Extracted data entries
- Opening Delimiter -

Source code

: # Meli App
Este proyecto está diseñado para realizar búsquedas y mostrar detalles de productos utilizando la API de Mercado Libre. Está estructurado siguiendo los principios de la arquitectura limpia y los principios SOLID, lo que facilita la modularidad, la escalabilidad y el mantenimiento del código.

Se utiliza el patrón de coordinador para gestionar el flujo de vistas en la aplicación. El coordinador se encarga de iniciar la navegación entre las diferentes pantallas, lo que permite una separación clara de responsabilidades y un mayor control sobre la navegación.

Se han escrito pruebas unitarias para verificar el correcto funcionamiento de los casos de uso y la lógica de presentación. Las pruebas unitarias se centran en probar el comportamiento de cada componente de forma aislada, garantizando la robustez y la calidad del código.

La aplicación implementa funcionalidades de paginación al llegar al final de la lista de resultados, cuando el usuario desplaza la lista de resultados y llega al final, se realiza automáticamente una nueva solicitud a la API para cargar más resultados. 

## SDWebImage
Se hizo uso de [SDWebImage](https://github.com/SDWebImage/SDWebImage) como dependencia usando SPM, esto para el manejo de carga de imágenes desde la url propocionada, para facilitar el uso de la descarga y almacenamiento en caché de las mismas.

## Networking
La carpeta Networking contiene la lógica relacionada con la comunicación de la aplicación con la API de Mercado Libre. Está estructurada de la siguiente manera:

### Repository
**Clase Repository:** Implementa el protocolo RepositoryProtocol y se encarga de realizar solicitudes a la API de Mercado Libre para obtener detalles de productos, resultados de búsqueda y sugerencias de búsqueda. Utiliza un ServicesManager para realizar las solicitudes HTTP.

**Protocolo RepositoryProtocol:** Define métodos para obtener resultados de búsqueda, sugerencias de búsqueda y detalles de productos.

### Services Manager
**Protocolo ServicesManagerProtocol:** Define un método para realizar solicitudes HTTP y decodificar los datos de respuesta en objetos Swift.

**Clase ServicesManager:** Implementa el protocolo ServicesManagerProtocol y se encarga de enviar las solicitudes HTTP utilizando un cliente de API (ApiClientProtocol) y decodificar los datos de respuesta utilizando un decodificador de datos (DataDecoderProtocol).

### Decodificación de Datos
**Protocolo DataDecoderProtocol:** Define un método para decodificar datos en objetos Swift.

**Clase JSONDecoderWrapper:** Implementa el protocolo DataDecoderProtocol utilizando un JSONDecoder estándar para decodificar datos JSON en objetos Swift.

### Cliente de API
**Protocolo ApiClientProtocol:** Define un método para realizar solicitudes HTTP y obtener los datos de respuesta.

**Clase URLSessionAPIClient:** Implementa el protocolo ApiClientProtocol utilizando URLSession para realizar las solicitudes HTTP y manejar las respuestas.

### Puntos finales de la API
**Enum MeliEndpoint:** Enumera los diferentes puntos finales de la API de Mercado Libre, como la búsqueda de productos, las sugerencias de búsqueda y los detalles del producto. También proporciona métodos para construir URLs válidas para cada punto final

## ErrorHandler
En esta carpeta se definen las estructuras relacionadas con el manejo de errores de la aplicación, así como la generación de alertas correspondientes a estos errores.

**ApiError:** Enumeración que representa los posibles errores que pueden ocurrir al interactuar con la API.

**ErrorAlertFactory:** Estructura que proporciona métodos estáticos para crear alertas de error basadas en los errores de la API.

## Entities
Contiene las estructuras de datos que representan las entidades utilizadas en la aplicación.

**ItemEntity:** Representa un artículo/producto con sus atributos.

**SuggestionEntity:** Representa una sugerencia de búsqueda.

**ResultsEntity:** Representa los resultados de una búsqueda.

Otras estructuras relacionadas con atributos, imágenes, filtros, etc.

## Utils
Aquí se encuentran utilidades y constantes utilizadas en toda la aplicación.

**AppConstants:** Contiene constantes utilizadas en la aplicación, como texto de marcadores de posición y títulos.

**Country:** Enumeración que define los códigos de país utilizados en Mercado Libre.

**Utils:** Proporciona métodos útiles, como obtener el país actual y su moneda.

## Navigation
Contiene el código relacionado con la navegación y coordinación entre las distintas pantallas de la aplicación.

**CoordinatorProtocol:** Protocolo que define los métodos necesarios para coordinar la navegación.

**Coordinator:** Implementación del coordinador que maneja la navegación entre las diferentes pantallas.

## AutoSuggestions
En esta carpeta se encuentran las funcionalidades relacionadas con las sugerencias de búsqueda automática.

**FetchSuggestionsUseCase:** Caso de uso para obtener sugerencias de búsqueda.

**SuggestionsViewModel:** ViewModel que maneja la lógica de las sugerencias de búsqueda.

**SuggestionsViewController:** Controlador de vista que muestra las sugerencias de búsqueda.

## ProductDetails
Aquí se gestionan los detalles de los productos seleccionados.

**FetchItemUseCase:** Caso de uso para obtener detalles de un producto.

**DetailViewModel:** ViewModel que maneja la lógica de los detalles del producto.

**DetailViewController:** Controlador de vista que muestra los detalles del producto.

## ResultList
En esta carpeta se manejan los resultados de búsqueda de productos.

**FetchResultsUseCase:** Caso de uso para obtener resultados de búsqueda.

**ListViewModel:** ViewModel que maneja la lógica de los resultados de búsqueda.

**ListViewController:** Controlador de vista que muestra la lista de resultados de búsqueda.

- Closing Delimiter -

* _Your objective_: Please tally every line of the entries that holds "utilizadas" and answer with that figure alone.

* _Written solution_: 3